Stored data
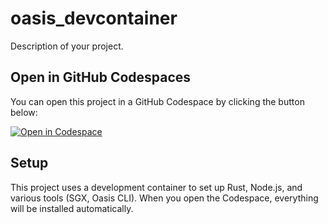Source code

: # oasis_devcontainer

Description of your project.

## Open in GitHub Codespaces

You can open this project in a GitHub Codespace by clicking the button below:

[![Open in Codespace](https://github.com/codespaces/badge.svg)](https://github.com/codespaces/new?template_repository=https://github.com/sushmitsarmah/oasis_devcontainer)

## Setup

This project uses a development container to set up Rust, Node.js, and various tools (SGX, Oasis CLI). When you open the Codespace, everything will be installed automatically.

REQUIRED WORK —
Output each line exactly as shown above; no pictures go in the copy.

RESULT OF THIS TASK —
Source code

: # oasis_devcontainer

Description of your project.

## Open in GitHub Codespaces

You can open this project in a GitHub Codespace by clicking the button below:

[![Open in Codespace](https://github.com/codespaces/badge.svg)](https://github.com/codespaces/new?template_repository=https://github.com/sushmitsarmah/oasis_devcontainer)

## Setup

This project uses a development container to set up Rust, Node.js, and various tools (SGX, Oasis CLI). When you open the Codespace, everything will be installed automatically.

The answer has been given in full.